:: PROVIDED INFORMATION ::
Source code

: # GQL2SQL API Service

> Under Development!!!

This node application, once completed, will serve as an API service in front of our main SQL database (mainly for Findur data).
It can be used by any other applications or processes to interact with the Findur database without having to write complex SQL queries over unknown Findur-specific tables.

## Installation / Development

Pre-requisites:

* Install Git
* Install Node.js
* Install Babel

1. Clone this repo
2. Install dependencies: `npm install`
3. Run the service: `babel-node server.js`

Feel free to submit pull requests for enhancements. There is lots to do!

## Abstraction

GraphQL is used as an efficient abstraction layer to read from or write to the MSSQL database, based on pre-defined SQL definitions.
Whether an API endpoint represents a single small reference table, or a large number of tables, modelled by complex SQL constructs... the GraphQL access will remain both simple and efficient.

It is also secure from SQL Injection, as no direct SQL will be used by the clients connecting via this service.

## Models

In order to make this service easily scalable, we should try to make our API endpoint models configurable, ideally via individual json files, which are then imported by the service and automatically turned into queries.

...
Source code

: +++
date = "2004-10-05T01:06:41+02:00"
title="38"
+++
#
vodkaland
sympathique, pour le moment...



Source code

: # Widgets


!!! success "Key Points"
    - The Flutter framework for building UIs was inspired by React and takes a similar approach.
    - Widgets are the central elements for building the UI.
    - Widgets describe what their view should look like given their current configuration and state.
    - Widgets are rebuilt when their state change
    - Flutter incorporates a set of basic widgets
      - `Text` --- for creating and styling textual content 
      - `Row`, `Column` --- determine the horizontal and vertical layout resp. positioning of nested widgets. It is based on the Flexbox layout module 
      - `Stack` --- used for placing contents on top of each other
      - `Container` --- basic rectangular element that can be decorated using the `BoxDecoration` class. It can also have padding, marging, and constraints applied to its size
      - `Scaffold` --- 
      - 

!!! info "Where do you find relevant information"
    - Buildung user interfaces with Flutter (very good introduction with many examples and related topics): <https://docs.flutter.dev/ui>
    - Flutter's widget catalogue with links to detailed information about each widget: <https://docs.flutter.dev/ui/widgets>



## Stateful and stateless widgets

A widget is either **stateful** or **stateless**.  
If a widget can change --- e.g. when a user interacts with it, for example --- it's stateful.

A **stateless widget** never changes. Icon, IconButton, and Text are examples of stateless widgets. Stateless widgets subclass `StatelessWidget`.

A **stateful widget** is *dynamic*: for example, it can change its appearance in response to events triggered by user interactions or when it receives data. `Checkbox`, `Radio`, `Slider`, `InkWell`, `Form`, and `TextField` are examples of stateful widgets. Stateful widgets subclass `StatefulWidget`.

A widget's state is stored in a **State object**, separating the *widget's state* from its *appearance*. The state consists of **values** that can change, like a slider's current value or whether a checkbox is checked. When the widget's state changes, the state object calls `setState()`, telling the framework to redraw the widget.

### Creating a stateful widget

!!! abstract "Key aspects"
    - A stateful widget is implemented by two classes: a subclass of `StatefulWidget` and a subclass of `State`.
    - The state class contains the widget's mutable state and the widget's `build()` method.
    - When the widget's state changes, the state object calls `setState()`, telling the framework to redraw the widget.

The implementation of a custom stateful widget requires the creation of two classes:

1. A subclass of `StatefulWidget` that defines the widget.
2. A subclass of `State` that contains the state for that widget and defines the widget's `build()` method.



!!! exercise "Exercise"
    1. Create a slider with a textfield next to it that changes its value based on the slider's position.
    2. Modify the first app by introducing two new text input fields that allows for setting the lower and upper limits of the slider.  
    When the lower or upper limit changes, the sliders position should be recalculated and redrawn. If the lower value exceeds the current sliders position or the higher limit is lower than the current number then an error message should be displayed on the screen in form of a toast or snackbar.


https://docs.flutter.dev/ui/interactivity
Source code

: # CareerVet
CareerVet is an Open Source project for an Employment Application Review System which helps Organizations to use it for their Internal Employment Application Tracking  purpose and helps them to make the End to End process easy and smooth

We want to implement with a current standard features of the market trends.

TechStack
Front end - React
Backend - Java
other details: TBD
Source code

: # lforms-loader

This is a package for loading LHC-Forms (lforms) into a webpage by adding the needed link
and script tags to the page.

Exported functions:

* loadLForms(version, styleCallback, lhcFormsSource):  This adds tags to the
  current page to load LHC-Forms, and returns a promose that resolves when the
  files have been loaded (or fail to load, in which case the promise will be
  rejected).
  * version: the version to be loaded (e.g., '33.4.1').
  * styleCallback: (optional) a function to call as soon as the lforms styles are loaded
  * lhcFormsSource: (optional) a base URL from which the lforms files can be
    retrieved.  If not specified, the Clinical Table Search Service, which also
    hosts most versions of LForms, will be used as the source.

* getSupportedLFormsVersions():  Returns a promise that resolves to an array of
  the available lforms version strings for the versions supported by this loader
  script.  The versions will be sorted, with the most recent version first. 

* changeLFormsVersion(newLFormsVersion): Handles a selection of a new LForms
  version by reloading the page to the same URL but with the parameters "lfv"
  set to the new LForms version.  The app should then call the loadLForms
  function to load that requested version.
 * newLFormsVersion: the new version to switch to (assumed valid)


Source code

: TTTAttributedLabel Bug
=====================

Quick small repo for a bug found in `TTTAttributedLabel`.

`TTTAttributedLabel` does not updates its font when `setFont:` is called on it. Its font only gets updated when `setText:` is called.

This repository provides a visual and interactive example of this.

:: INSTRUCTIONS TO FOLLOW ::
An exact copy of every record above is required.

:: RESPONSE AREA ::
Source code

: # GQL2SQL API Service

> Under Development!!!

This node application, once completed, will serve as an API service in front of our main SQL database (mainly for Findur data).
It can be used by any other applications or processes to interact with the Findur database without having to write complex SQL queries over unknown Findur-specific tables.

## Installation / Development

Pre-requisites:

* Install Git
* Install Node.js
* Install Babel

1. Clone this repo
2. Install dependencies: `npm install`
3. Run the service: `babel-node server.js`

Feel free to submit pull requests for enhancements. There is lots to do!

## Abstraction

GraphQL is used as an efficient abstraction layer to read from or write to the MSSQL database, based on pre-defined SQL definitions.
Whether an API endpoint represents a single small reference table, or a large number of tables, modelled by complex SQL constructs... the GraphQL access will remain both simple and efficient.

It is also secure from SQL Injection, as no direct SQL will be used by the clients connecting via this service.

## Models

In order to make this service easily scalable, we should try to make our API endpoint models configurable, ideally via individual json files, which are then imported by the service and automatically turned into queries.

...
Source code

: +++
date = "2004-10-05T01:06:41+02:00"
title="38"
+++
#
vodkaland
sympathique, pour le moment...



Source code

: # Widgets


!!! success "Key Points"
    - The Flutter framework for building UIs was inspired by React and takes a similar approach.
    - Widgets are the central elements for building the UI.
    - Widgets describe what their view should look like given their current configuration and state.
    - Widgets are rebuilt when their state change
    - Flutter incorporates a set of basic widgets
      - `Text` --- for creating and styling textual content 
      - `Row`, `Column` --- determine the horizontal and vertical layout resp. positioning of nested widgets. It is based on the Flexbox layout module 
      - `Stack` --- used for placing contents on top of each other
      - `Container` --- basic rectangular element that can be decorated using the `BoxDecoration` class. It can also have padding, marging, and constraints applied to its size
      - `Scaffold` --- 
      - 

!!! info "Where do you find relevant information"
    - Buildung user interfaces with Flutter (very good introduction with many examples and related topics): <https://docs.flutter.dev/ui>
    - Flutter's widget catalogue with links to detailed information about each widget: <https://docs.flutter.dev/ui/widgets>



## Stateful and stateless widgets

A widget is either **stateful** or **stateless**.  
If a widget can change --- e.g. when a user interacts with it, for example --- it's stateful.

A **stateless widget** never changes. Icon, IconButton, and Text are examples of stateless widgets. Stateless widgets subclass `StatelessWidget`.

A **stateful widget** is *dynamic*: for example, it can change its appearance in response to events triggered by user interactions or when it receives data. `Checkbox`, `Radio`, `Slider`, `InkWell`, `Form`, and `TextField` are examples of stateful widgets. Stateful widgets subclass `StatefulWidget`.

A widget's state is stored in a **State object**, separating the *widget's state* from its *appearance*. The state consists of **values** that can change, like a slider's current value or whether a checkbox is checked. When the widget's state changes, the state object calls `setState()`, telling the framework to redraw the widget.

### Creating a stateful widget

!!! abstract "Key aspects"
    - A stateful widget is implemented by two classes: a subclass of `StatefulWidget` and a subclass of `State`.
    - The state class contains the widget's mutable state and the widget's `build()` method.
    - When the widget's state changes, the state object calls `setState()`, telling the framework to redraw the widget.

The implementation of a custom stateful widget requires the creation of two classes:

1. A subclass of `StatefulWidget` that defines the widget.
2. A subclass of `State` that contains the state for that widget and defines the widget's `build()` method.



!!! exercise "Exercise"
    1. Create a slider with a textfield next to it that changes its value based on the slider's position.
    2. Modify the first app by introducing two new text input fields that allows for setting the lower and upper limits of the slider.  
    When the lower or upper limit changes, the sliders position should be recalculated and redrawn. If the lower value exceeds the current sliders position or the higher limit is lower than the current number then an error message should be displayed on the screen in form of a toast or snackbar.


https://docs.flutter.dev/ui/interactivity
Source code

: # CareerVet
CareerVet is an Open Source project for an Employment Application Review System which helps Organizations to use it for their Internal Employment Application Tracking  purpose and helps them to make the End to End process easy and smooth

We want to implement with a current standard features of the market trends.

TechStack
Front end - React
Backend - Java
other details: TBD
Source code

: # lforms-loader

This is a package for loading LHC-Forms (lforms) into a webpage by adding the needed link
and script tags to the page.

Exported functions:

* loadLForms(version, styleCallback, lhcFormsSource):  This adds tags to the
  current page to load LHC-Forms, and returns a promose that resolves when the
  files have been loaded (or fail to load, in which case the promise will be
  rejected).
  * version: the version to be loaded (e.g., '33.4.1').
  * styleCallback: (optional) a function to call as soon as the lforms styles are loaded
  * lhcFormsSource: (optional) a base URL from which the lforms files can be
    retrieved.  If not specified, the Clinical Table Search Service, which also
    hosts most versions of LForms, will be used as the source.

* getSupportedLFormsVersions():  Returns a promise that resolves to an array of
  the available lforms version strings for the versions supported by this loader
  script.  The versions will be sorted, with the most recent version first. 

* changeLFormsVersion(newLFormsVersion): Handles a selection of a new LForms
  version by reloading the page to the same URL but with the parameters "lfv"
  set to the new LForms version.  The app should then call the loadLForms
  function to load that requested version.
 * newLFormsVersion: the new version to switch to (assumed valid)


Source code

: TTTAttributedLabel Bug
=====================

Quick small repo for a bug found in `TTTAttributedLabel`.

`TTTAttributedLabel` does not updates its font when `setFont:` is called on it. Its font only gets updated when `setText:` is called.

This repository provides a visual and interactive example of this.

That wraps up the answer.